El Shiatsu equino puede ser una gran ventaja para ambos.

El Meridiano de la Vejiga

Hoy en día, en sus habituales condiciones de vida y en su relación con el ser humano, un caballo puede necesitar reestablecer el flujo de su energía ”ki” a lo largo de un meridiano en particular, sin embargo, las señales físicas que denotan esa necesidad pueden no ser advertidas por sus propietarios o cuidadores.
Por ejemplo, el meridiano de la vejiga es muy importante n el caballo y muchos necesitan reestablecer el flujo de energía en ese meridiano.

Así, tan simple como suena, un propietario o cuidador puede no aceptar esto. Algunos que pueden no entender por qué el meridiano de la vejiga debería ser tratado cuando el caballo no tiene problemas para orinar, tendrían que comprender la importancia de este meridiano.
El meridiano de la vejiga hace mucho más que servir a la función de ese órgano y más allá de ello, un adecuado flujo de la energía corriendo a lo largo del mismo, puede ayudar a solucionar muchos problemas en diversas partes del cuerpo del caballo y ayudará a conservar su salud y vigor.

Este es el meridiano más largo que se encuentra en el caballo. Comienza en la cara, en la proximidad del ángulo interno del ojo, continúa hacia arriba sobre el área de la nuca bajando luego hacia el hombro desde donde corre a lo largo de la parte superior siguiendo en forma paralela a la columna vertebral y doblando hacia abajo pasando por la parte externa de los miembros traseros y terminando aproximadamente en la corona.
Como todos los meridianos, hay uno situado en cada costado del caballo (también tiene una ramificación adicional que se encuentra debajo de la principal).

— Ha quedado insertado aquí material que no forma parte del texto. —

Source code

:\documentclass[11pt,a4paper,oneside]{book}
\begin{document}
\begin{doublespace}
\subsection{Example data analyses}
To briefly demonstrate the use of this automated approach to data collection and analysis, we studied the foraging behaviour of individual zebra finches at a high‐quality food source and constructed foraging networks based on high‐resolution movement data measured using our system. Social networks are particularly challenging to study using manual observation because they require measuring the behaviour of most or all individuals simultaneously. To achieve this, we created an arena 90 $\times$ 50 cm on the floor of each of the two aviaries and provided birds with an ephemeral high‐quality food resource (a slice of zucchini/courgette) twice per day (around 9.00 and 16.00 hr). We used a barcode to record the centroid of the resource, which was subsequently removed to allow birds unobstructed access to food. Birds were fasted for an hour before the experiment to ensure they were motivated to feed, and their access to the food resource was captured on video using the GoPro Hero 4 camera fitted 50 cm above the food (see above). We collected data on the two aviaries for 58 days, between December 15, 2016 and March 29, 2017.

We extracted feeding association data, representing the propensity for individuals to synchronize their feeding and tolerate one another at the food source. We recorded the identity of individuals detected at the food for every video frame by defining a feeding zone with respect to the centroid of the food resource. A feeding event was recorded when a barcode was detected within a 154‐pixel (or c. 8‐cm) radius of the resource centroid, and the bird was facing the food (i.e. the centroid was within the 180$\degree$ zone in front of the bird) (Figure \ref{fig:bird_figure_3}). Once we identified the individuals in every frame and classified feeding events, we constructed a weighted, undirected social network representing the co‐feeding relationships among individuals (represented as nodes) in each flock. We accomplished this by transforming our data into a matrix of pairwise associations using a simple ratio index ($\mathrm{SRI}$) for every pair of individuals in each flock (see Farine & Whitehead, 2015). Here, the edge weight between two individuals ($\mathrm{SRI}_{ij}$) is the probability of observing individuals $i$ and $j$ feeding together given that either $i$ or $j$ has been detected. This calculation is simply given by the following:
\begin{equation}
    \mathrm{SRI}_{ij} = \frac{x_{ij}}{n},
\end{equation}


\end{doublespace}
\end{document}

Cómo reconocer a un shiatsuka calificado

En muchos países del mundo existen diversas escuelas de Shiatsu dependientes de asociaciones reconocidas.
Estas asociaciones han establecido un curriculum formativo basado en el estandar reconocido por numerosos países europeos, consistente en un curso teórico práctico de por lo menos600hs académicas entres años, más un año de práctica.

Quien lo haya cursado podrá afrontar un examen que en caso de aprobarlo, lo habilitará para la práctica profesional del Shiatsu, vinculado a la asociación que garantice su calificación.
El operador no es necesariamente un masoterapista o un fisiokinesioterapista, aunque alguna escuela de la cual provengan estos profesionales incluyan algunas horas de formación sobre Shiatsu.
En general el shiatsuka es una persona en posesión de una licencia superior, calificado específicamente para ejercitar esta profesión.